Sistem Rekomendasi Pekerjaan Menggunakan Content Based Similarity

Abdur Rouf(1*),Yuliana Melita Pranoto(2),Endang Setyati(3)
(1) Mahasiswa Institut Teknik Dan Sains Terpadu Surabaya
(2) Institut Sains Dan Teknologi Terpadu Surabaya
(3) Institut Sains Dan Teknologi Terpadu Surabaya
(*) Corresponding Author
DOI : 10.35889/jutisi.v12i2.1229

Abstract

Based on data from the Central Statistics Agency (BPS) it is stated that the data for people who did not have a job from August 2019 to August 2021 recorded an increase from 7104.42 to 9102.05, meaning that within 2 years people who did not have a job had increased significantly. This is caused by one of the factors, namely finding information on job vacancies which is difficult, users still have to choose one job at a time in accordance with their field of knowledge.

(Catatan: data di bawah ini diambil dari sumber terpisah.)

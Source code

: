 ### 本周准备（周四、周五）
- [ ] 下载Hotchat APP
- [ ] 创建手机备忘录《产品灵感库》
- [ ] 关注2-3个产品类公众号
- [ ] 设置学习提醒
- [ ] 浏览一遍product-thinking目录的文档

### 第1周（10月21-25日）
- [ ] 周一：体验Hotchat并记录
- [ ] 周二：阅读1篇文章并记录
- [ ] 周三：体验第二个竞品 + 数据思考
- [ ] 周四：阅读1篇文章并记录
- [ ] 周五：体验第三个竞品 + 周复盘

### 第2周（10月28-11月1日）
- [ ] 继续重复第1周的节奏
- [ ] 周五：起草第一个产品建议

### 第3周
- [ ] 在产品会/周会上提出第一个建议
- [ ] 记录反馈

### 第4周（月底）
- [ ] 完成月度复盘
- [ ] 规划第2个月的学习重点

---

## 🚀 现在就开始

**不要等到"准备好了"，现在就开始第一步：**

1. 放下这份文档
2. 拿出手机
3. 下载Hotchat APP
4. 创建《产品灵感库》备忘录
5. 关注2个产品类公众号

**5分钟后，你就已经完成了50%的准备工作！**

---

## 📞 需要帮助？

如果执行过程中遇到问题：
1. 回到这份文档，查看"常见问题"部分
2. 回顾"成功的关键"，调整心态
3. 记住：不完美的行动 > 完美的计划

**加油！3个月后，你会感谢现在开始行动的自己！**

By building a job recommendation system, users will find it easier to find suitable job information, the data used is obtained from 1120 (one thousand one hundred and twenty) alumni data which includes academic grades, non-academic scores, positions and companies obtained from alumni data from the Institute of Technology and Business Widya Gama Lumajang. Using a content-based similarity algorithm with machine learning techniques using the MLP classifier feature and several trials using different parameters in each experiment. In each experiment the researcher used 10 (ten) samples. The results of this trial the machine learning feature of the MLP classifier can be concluded to be able to provide an accuracy of 81% with a precision value of 0.77, a recall of 0.81 and an f1-score of 0.76.The results of this study are used by users or fresh graduates to get job recommendations in accordance with their field of study.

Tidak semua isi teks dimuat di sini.